■ Problem statement ■
Every record below is to be restated verbatim, though its images are not.

■ Records for processing ■
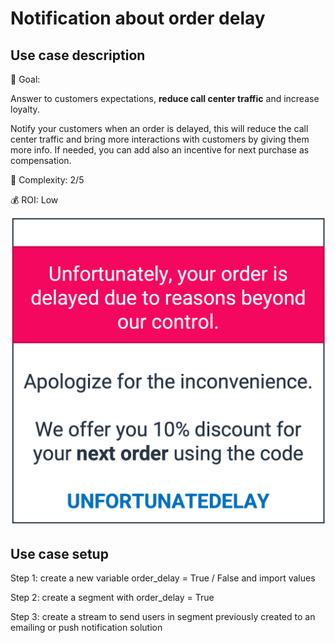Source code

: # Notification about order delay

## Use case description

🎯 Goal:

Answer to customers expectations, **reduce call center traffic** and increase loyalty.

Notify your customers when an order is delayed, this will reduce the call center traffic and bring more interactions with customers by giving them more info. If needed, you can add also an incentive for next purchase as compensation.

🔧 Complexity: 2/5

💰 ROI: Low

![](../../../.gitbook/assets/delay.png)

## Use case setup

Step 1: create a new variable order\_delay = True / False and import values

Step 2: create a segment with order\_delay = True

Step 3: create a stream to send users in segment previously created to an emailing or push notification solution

■ Solution for this task ■
Source code

: # Notification about order delay

## Use case description

🎯 Goal:

Answer to customers expectations, **reduce call center traffic** and increase loyalty.

Notify your customers when an order is delayed, this will reduce the call center traffic and bring more interactions with customers by giving them more info. If needed, you can add also an incentive for next purchase as compensation.

🔧 Complexity: 2/5

💰 ROI: Low

![](../../../.gitbook/assets/delay.png)

## Use case setup

Step 1: create a new variable order\_delay = True / False and import values

Step 2: create a segment with order\_delay = True

Step 3: create a stream to send users in segment previously created to an emailing or push notification solution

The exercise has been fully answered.